Et nos pimpésouées de cour croiraient déchoir de jouer un tel rôle, même avec
un grand roi.
    À treize ans révolus, le sept septembre 1651 Louis XIV
est proclamé majeur. Il fait son entrée dans Paris, entouré de ses cavaliers
montés sur des chevaux couverts de housses brodées d’or. C’est vous dire
comment était le roi lui-même, dont l’habit était si constellé d’or qu’on ne
voyait même plus le tissu. En outre, de sa personne il était fort beau et, le
chapeau à la main, saluait ses sujets avec une bonne grâce et une gravité
particulièrement royale. La mère du roi suivait dans une carrosse avec
Philippe, son frère, et Gaston d’Orléans, son oncle. Lecteur, plaise à toi de
te ramentevoir que si, traditionnellement, on appelait le frère du roi
« Monsieur », appellation qui était celle de Gaston frère de
Louis XIII, on ne pouvait dès lors appeler Philippe, frère du roi régnant,
que « le petit Monsieur », titre certes protocolaire, mais pour celui
qui le portait, quelque peu rabaissant.
    Le but de ce défilé royal n’était pas seulement de montrer,
dans toute sa splendeur, le roi de France aux Français, mais d’atteindre le
Parlement où la reine-régente devait passer ses pouvoirs au roi régnant.
    Elle le fit avec beaucoup d’élégance et de dignité, sans
jouer outre mesure de ses doigts effilés.
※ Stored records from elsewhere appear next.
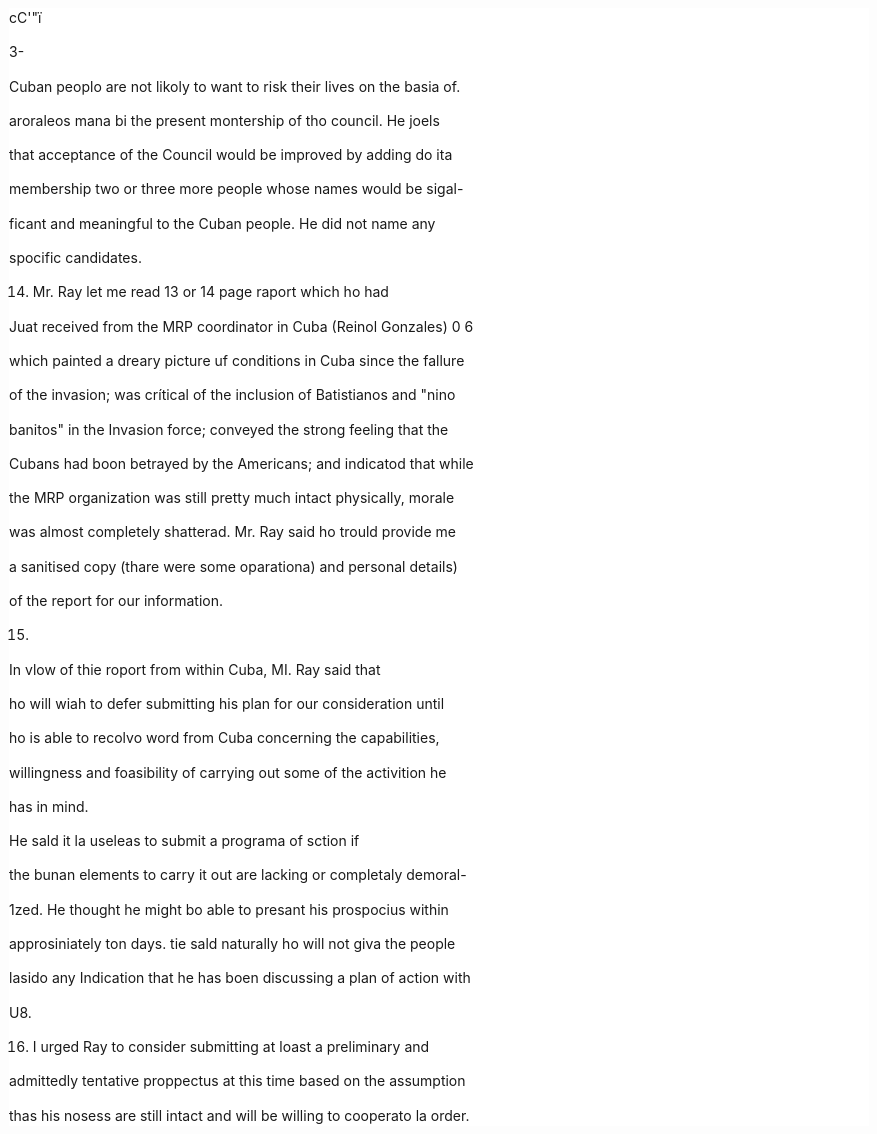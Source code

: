 сС'"ї

3-

Cuban peoplo are not likoly to want to risk their lives on the basia of.

aroraleos mana bi the present montership of tho council. He joels

that acceptance of the Council would be improved by adding do ita

membership two or three more people whose names would be sigal-

ficant and meaningful to the Cuban people. He did not name any

spocific candidates.

14. Mr. Ray let me read 13 or 14 page raport which ho had

Juat received from the MRP coordinator in Cuba (Reinol Gonzales) 0 6

which painted a dreary picture uf conditions in Cuba since the fallure

of the invasion; was crítical of the inclusion of Batistianos and "nino

banitos" in the Invasion force; conveyed the strong feeling that the

Cubans had boon betrayed by the Americans; and indicatod that while

the MRP organization was still pretty much intact physically, morale

was almost completely shatterad. Mr. Ray said ho trould provide me

a sanitised copy (thare were some oparationa) and personal details)

of the report for our information.

15.

In vlow of thie roport from within Cuba, MI. Ray said that

ho will wiah to defer submitting his plan for our consideration until

ho is able to recolvo word from Cuba concerning the capabilities,

willingness and foasibility of carrying out some of the activition he

has in mind.

He sald it la useleas to submit a programa of sction if

the bunan elements to carry it out are lacking or completaly demoral-

1zed. He thought he might bo able to presant his prospocius within

approsiniately ton days. tie sald naturally ho will not giva the people

lasido any Indication that he has boen discussing a plan of action with

U8.

16. I urged Ray to consider submitting at loast a preliminary and

admittedly tentative proppectus at this time based on the assumption

thas his nosess are still intact and will be willing to cooperato la order.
À mon sentiment, il y eut quelque
frémissement dans sa belle voix quand elle remit à son fils « avec
grande satisfaction » la puissance qui lui avait été conférée pour
gouverner le royaume en attendant son avènement.
    Quant à moi, je doutais qu’elle éprouvât une « si
grande satisfaction » à renoncer au pouvoir, tant elle l’avait aimé,
et Louis eut sans doute le même sentiment, car dans sa réponse il n’omit pas,
en ce qui concernait l’avenir, de mettre doucement les points sur les i.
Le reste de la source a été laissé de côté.